Here are some of the links to courses and projects mentioned in the Digital Pedagogy session — please put ones I missed in the comments.
- A course blog by Paul Martin at University of Vermont: http://bit.ly/kyWgli
- Ecology class photos on Flickr: http://bit.ly/k2iNDB
- Blogs at Baruch (uses BuddyPress): http://blsciblogs.baruch.cuny.edu/
- UMW Blogs: http://umwblogs.org
- Intro to Blogging essay in Companion to Digital Literary Studies: http://ow.ly/4KjXI
- Mixable at Purdue (from Twitter, not from live session): http://tinyurl.com/2b5amro
There were a lot more . . . please add in the comments.

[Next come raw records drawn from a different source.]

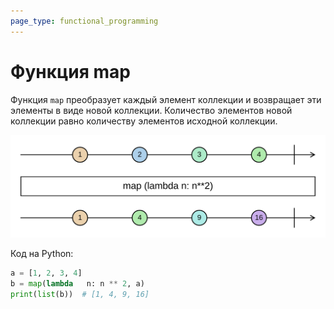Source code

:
 ```yaml
---
page_type: functional_programming
---
```

# Функция map

Функция `map` преобразует каждый элемент коллекции и возвращает эти элементы в виде новой коллекции. Количество элементов новой коллекции равно количеству элементов исходной коллекции.

![](images/map01.svg)

Код на Python:

```python
a = [1, 2, 3, 4]
b = map(lambda   n: n ** 2, a)
print(list(b))  # [1, 4, 9, 16]
```

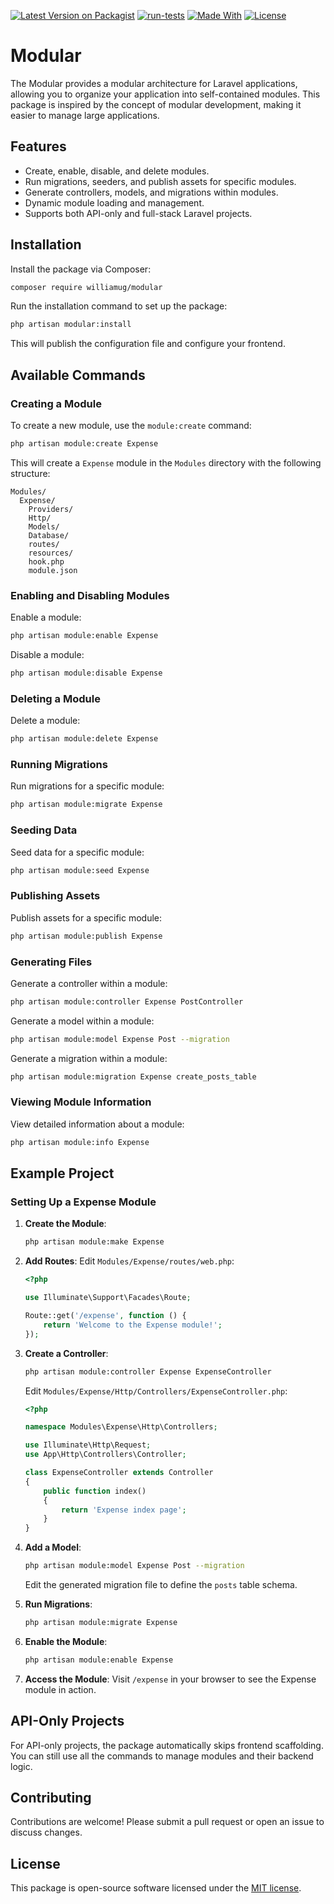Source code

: [![Latest Version on Packagist](https://img.shields.io/packagist/v/williamug/modular.svg?style=flat-square)](https://packagist.org/packages/williamug/modular/stats#major/all)
[![run-tests](https://github.com/Williamug/modular/actions/workflows/run-tests.yml/badge.svg)](https://github.com/williamug/modular/actions/workflows/run-tests.yml)
[![Made With](https://img.shields.io/badge/made_with-php-blue)](/docs/requirements/)
[![License](https://img.shields.io/packagist/l/williamug/modular.svg)](https://github.com/williamug/modular/blob/master/LICENSE.txt)
<!-- [![Total Downloads](https://img.shields.io/packagist/dt/williamug/modular.svg?style=flat-square)](https://packagist.org/packages/williamug/modular) -->

# Modular

The Modular provides a modular architecture for Laravel applications, allowing you to organize your application into self-contained modules. This package is inspired by the concept of modular development, making it easier to manage large applications.


## Features
- Create, enable, disable, and delete modules.
- Run migrations, seeders, and publish assets for specific modules.
- Generate controllers, models, and migrations within modules.
- Dynamic module loading and management.
- Supports both API-only and full-stack Laravel projects.

## Installation

Install the package via Composer:
```bash
composer require williamug/modular
```

Run the installation command to set up the package:
```bash
php artisan modular:install
```
This will publish the configuration file and configure your frontend.

## Available Commands

### Creating a Module
To create a new module, use the `module:create` command:
```bash
php artisan module:create Expense
```
This will create a `Expense` module in the `Modules` directory with the following structure:
```
Modules/
  Expense/
    Providers/
    Http/
    Models/
    Database/
    routes/
    resources/
    hook.php
    module.json
```

### Enabling and Disabling Modules
Enable a module:
```bash
php artisan module:enable Expense
```
Disable a module:
```bash
php artisan module:disable Expense
```

### Deleting a Module
Delete a module:
```bash
php artisan module:delete Expense
```

### Running Migrations
Run migrations for a specific module:
```bash
php artisan module:migrate Expense
```

### Seeding Data
Seed data for a specific module:
```bash
php artisan module:seed Expense
```

### Publishing Assets
Publish assets for a specific module:
```bash
php artisan module:publish Expense
```

### Generating Files
Generate a controller within a module:
```bash
php artisan module:controller Expense PostController
```
Generate a model within a module:
```bash
php artisan module:model Expense Post --migration
```
Generate a migration within a module:
```bash
php artisan module:migration Expense create_posts_table
```

### Viewing Module Information
View detailed information about a module:
```bash
php artisan module:info Expense
```

## Example Project

### Setting Up a Expense Module
1. **Create the Module**:
   ```bash
   php artisan module:make Expense
   ```

2. **Add Routes**:
   Edit `Modules/Expense/routes/web.php`:
   ```php
   <?php

   use Illuminate\Support\Facades\Route;

   Route::get('/expense', function () {
       return 'Welcome to the Expense module!';
   });
   ```

3. **Create a Controller**:
   ```bash
   php artisan module:controller Expense ExpenseController
   ```
   Edit `Modules/Expense/Http/Controllers/ExpenseController.php`:
   ```php
   <?php

   namespace Modules\Expense\Http\Controllers;

   use Illuminate\Http\Request;
   use App\Http\Controllers\Controller;

   class ExpenseController extends Controller
   {
       public function index()
       {
           return 'Expense index page';
       }
   }
   ```

4. **Add a Model**:
   ```bash
   php artisan module:model Expense Post --migration
   ```
   Edit the generated migration file to define the `posts` table schema.

5. **Run Migrations**:
   ```bash
   php artisan module:migrate Expense
   ```

6. **Enable the Module**:
   ```bash
   php artisan module:enable Expense
   ```

7. **Access the Module**:
   Visit `/expense` in your browser to see the Expense module in action.

## API-Only Projects
For API-only projects, the package automatically skips frontend scaffolding. You can still use all the commands to manage modules and their backend logic.

## Contributing
Contributions are welcome! Please submit a pull request or open an issue to discuss changes.

## License
This package is open-source software licensed under the [MIT license](LICENSE.md).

Migration & Identity in the New Ireland blogs.nd.edu/newireland. Twitter feed: @irst30109.
My experimental World History course blog is at http://www.motthistory.com/152hon
Here are my (fragmentary, subjective) notes from the session, sans links:
Pedagogy Session 1
Great Lakes THATCamp
problem: Facebook desires vs Blackboard reality–
solutions:
–wordpress blogs for teaching–buddypress as a social network creates profiles
–UMW blogs
–Notre Dame course on Ireland: all use the same blog–required posts & comments but not graded (honor system). Class all tweet Ireland links w/ one acct
–Honors World History–also one blog. Can post questions, answer discussion questions, create exam questions
–Use of Flickr photostream in Enviro class–students post a photo and blog about it. Also mapping.

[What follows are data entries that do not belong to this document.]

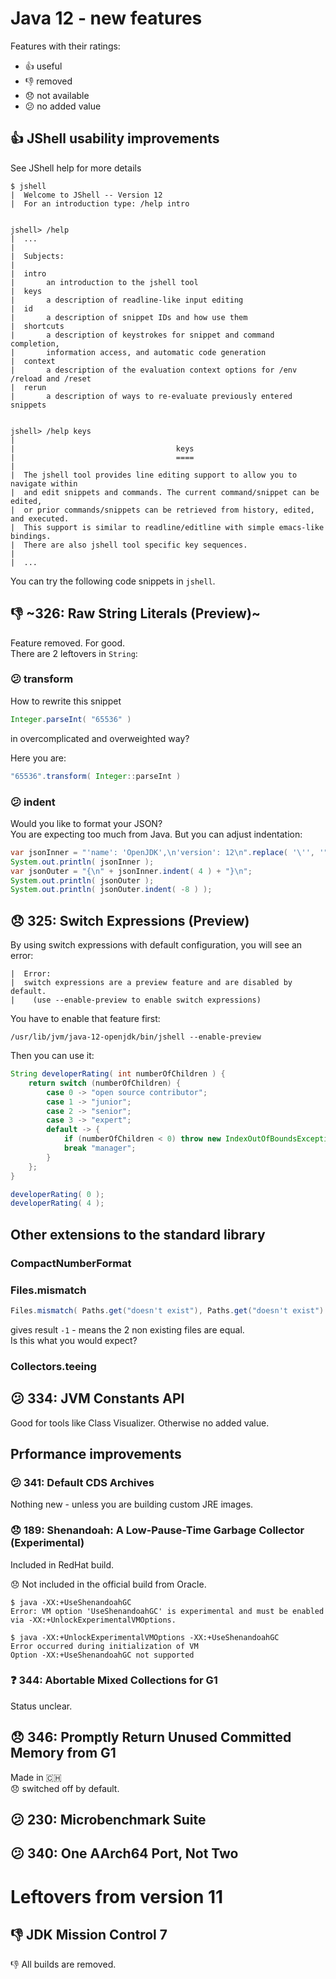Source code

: # Java 12 - new features 

Features with their ratings:
* :+1: useful
* :-1: removed
* :disappointed: not available
* :confused: no added value

## :+1: JShell usability improvements
See JShell help for more details
```
$ jshell
|  Welcome to JShell -- Version 12
|  For an introduction type: /help intro


jshell> /help
|  ...
|
|  Subjects:
|  
|  intro
|       an introduction to the jshell tool
|  keys
|       a description of readline-like input editing
|  id
|       a description of snippet IDs and how use them
|  shortcuts
|       a description of keystrokes for snippet and command completion,
|       information access, and automatic code generation
|  context
|       a description of the evaluation context options for /env /reload and /reset
|  rerun
|       a description of ways to re-evaluate previously entered snippets


jshell> /help keys
|  
|                                    keys
|                                    ====
|  
|  The jshell tool provides line editing support to allow you to navigate within
|  and edit snippets and commands. The current command/snippet can be edited,
|  or prior commands/snippets can be retrieved from history, edited, and executed.
|  This support is similar to readline/editline with simple emacs-like bindings.
|  There are also jshell tool specific key sequences.
|
|  ...
```

You can try the following code snippets in `jshell`.

## :-1: ~326: Raw String Literals (Preview)~
Feature removed. For good.  
There are 2 leftovers in `String`:
### :confused: transform
How to rewrite this snippet
```java
Integer.parseInt( "65536" )
```
in overcomplicated and overweighted way?

Here you are:
```java
"65536".transform( Integer::parseInt )
```

### :confused: indent
Would you like to format your JSON?  
You are expecting too much from Java.
But you can adjust indentation:

```java
var jsonInner = "'name': 'OpenJDK',\n'version': 12\n".replace( '\'', '"' );
System.out.println( jsonInner );
var jsonOuter = "{\n" + jsonInner.indent( 4 ) + "}\n";
System.out.println( jsonOuter );
System.out.println( jsonOuter.indent( -8 ) );
```

## :disappointed: 325: Switch Expressions (Preview)

By using switch expressions with default configuration, you will see an error:
```
|  Error:
|  switch expressions are a preview feature and are disabled by default.
|    (use --enable-preview to enable switch expressions)
```

You have to enable that feature first:
```
/usr/lib/jvm/java-12-openjdk/bin/jshell --enable-preview
```

Then you can use it:
```java
String developerRating( int numberOfChildren ) {
    return switch (numberOfChildren) {
        case 0 -> "open source contributor";
        case 1 -> "junior";
        case 2 -> "senior";
        case 3 -> "expert";
        default -> {
            if (numberOfChildren < 0) throw new IndexOutOfBoundsException( numberOfChildren );
            break "manager";
        }
    };
}

developerRating( 0 );
developerRating( 4 );
```

## Other extensions to the standard library
### CompactNumberFormat
### Files.mismatch

```java
Files.mismatch( Paths.get("doesn't exist"), Paths.get("doesn't exist") )
```
gives result `-1` - means the 2 non existing files are equal.  
Is this what you would expect?

### Collectors.teeing

## :confused: 334: JVM Constants API
Good for tools like Class Visualizer. Otherwise no added value.

## Prformance improvements
### :confused: 341: Default CDS Archives
Nothing new - unless you are building custom JRE images.

### :disappointed: 189: Shenandoah: A Low-Pause-Time Garbage Collector (Experimental)
Included in RedHat build.

:disappointed: Not included in the official build from Oracle.

```
$ java -XX:+UseShenandoahGC
Error: VM option 'UseShenandoahGC' is experimental and must be enabled via -XX:+UnlockExperimentalVMOptions.

$ java -XX:+UnlockExperimentalVMOptions -XX:+UseShenandoahGC
Error occurred during initialization of VM
Option -XX:+UseShenandoahGC not supported
```

### :question: 344: Abortable Mixed Collections for G1
Status unclear.

## :disappointed: 346: Promptly Return Unused Committed Memory from G1
Made in :switzerland:  
:disappointed: switched off by default.

## :confused: 230: Microbenchmark Suite
## :confused: 340: One AArch64 Port, Not Two

# Leftovers from version 11
## :-1: JDK Mission Control 7
:-1: All builds are removed.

–Anthropology class: Google spread sheet–students add definitions, sources, relations. Studies student responses: they either LOVE or HATE this.
–Continuing blog from year to year
–itunes U
Publicity vs privacy: Ways to encourage public voices and protect privacy (fear of failure, being an emergent writer)–protected servers, Blogger set for invitation only, use of pseudonyms, first names. Imp to prepare students for public discourse. Importance of public teaching. Encouraging students to promote their work through competition–how to make their work viral. Even grad students are afraid that they will make theoretical errors and not be able to get a job 5 yrs from now… Students should be empowered to choose publicity or privacy. Public writing usually improves writing.
Other ideas:
Thin vs thick tweet, latter w/ multiple layers–eg, link w/ comments about
Wikipedia ambassadors
Podcasting
xtraNormal
video
screencasting feedback to students w/ paper as screen image. Students think about differences in written/screened feedback.

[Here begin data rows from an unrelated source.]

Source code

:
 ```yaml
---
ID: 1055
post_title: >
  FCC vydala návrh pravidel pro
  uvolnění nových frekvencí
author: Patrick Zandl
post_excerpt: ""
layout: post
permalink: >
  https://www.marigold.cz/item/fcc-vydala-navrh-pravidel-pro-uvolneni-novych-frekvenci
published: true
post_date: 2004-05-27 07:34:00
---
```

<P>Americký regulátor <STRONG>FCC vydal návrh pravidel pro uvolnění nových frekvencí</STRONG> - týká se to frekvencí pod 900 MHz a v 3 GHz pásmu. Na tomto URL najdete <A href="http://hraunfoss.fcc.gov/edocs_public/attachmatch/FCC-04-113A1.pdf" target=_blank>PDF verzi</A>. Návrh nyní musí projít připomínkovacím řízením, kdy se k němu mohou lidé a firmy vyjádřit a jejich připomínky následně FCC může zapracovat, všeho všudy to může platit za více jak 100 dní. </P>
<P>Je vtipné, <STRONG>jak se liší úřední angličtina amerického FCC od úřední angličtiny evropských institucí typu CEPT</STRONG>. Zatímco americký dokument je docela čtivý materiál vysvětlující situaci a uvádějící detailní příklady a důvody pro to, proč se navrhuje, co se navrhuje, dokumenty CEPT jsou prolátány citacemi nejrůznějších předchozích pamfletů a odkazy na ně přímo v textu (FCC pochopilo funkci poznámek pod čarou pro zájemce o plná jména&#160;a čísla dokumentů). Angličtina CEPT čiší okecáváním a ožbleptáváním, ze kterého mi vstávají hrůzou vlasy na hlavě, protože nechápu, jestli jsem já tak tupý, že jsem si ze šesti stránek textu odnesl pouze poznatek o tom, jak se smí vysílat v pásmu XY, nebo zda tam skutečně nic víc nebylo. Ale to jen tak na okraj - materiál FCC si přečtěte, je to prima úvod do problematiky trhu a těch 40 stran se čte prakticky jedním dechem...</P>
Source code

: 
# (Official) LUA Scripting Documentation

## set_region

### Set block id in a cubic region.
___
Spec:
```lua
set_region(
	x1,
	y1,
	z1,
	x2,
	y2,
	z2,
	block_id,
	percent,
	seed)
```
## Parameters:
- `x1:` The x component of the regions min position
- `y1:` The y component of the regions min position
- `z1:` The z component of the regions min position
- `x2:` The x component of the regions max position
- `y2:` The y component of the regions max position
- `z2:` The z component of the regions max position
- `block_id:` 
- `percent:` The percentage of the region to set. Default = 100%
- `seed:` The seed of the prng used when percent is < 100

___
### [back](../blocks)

students get overwhelmed with options–uses Posterous because its simpler–“training wheels for blogging”
Has anybody read “A New Culture of Learning: Cultivating the Imagination for a World of Constant Change” book by Douglas Thomas and John Seely Brown?
http://www.newcultureoflearning.com/
I just started reading this book and found it quite fascinating.